Selain itu, negara pun merugikan masyarakat karena tidak maksimal dan berkualitasnya pelayanan. Masyakarta lah yang menggaji penyelenggara negara, dengan uang pajak yang dibayarkan ditambah hasil-hasil dari kekayaan alam.

Menjadi ironi getir jika ASN dan para pejabat politik atau penyelenggara negara yang digaji negara justru banyak menikmati hari libur, sementara masyarakat nonstruktural yang menghidupi dirinya sendiri dengan kerja keras tidak libur. Negara pelayanan dan negara kesejahteraan pun menjadi sulit terwujud di tangan ASN dan penyelenggara negara yang kurang memiliki etos kerja, etos kreatif dan produktivitas.

Bandingkan hal ini dengan bangsa Korea dan Jepang yang relatif memiliki etos tinggi dan produktif. Kehidupan mereka jauh lebih sulit dibanding bangsa kita karena mereka menghadapi empat musim, sementara kita hanya menghadapi dua musim.

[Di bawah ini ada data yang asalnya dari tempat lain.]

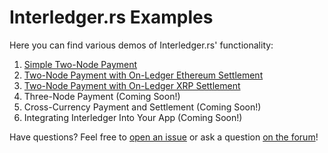 # Interledger.rs Examples

Here you can find various demos of Interledger.rs' functionality:

1. [Simple Two-Node Payment](./simple/README.md)
1. [Two-Node Payment with On-Ledger Ethereum Settlement](./ethereum_ledger/README.md)
1. [Two-Node Payment with On-Ledger XRP Settlement](./xrp_ledger/README.md)
1. Three-Node Payment (Coming Soon!)
1. Cross-Currency Payment and Settlement (Coming Soon!)
1. Integrating Interledger Into Your App (Coming Soon!)

Have questions? Feel free to [open an issue](https://github.com/emschwartz/interledger-rs/issues/new) or ask a question [on the forum](https://forum.interledger.org/)!
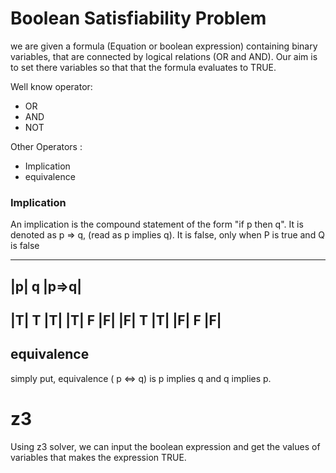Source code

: # Boolean Satisfiability Problem

we are given a formula (Equation or boolean expression) containing binary variables, that are connected by logical relations (OR and AND). Our aim is to set there variables so that that the formula evaluates to TRUE.

Well know operator: 
- OR 
- AND
- NOT

Other Operators :
- Implication
- equivalence 

### Implication 

An implication is the compound statement of the form "if p then q". It is denoted as p => q, (read as p implies q). It is false, only when P is true and Q is false

--------------
|p| q  |p=>q|
--------------
|T| T |T|
|T| F |F|
|F| T |T|
|F| F |F|
--------------

## equivalence 
simply put, equivalence ( p <=> q) is p implies q and q implies p. 

# z3
Using z3 solver, we can input the boolean expression and get the values of variables that makes the expression TRUE.

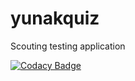 # yunakquiz

Scouting testing application

[![Codacy Badge](https://api.codacy.com/project/badge/Grade/2d7f74b4bd454461945fa2785d125ed3)](https://www.codacy.com/project/ichyr/yunakquiz/dashboard?utm_source=github.com&utm_medium=referral&utm_content=YunakQuiz/yunakquiz&utm_campaign=Badge_Grade_Dashboard)
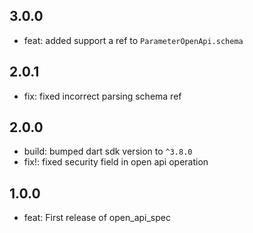 ## 3.0.0
- feat: added support a ref to `ParameterOpenApi.schema`

## 2.0.1
- fix: fixed incorrect parsing schema ref

## 2.0.0
- build: bumped dart sdk version to `^3.8.0`
- fix!: fixed security field in open api operation

## 1.0.0
- feat: First release of open_api_spec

Namun DNA mereka memang DNA pekerja keras, sehingga semua kendala dapat terasa dengan sangat baik. Ini terbukti dengan peradaban yang mereka bangun, seperti tampak pada nilai-nilai, etika, etos, dan perilaku yang mendorong mereka mampu menghasilkan karya di bidang ekonomi, budaya, teknologi dan hukum, sehingga sebagai bangsa mereka eksis di dunia.

Saatnya membangun sistem kerja yang lebih visioner dan menunjang produktivitas. Harus ada aturan atau regulasi yang secara ketat dijalankan, demi terhindarnya bangsa kita dari “kemalasan” kolektif akibat hari libur yang terlalu banyak. Bahaya terbesar dari libur terlalu banyak adalah terbentuknya mental mengejar kenikmatan baik secara biologis maupun psikologis. Akhirnya bangsa kita menjadi bangsa hedonistik, selalu memburu dan menyembah kenikmatan tanpa diimbangi etos kerja tinggi.

 *Penulis adalah pemerhati kebudayaan.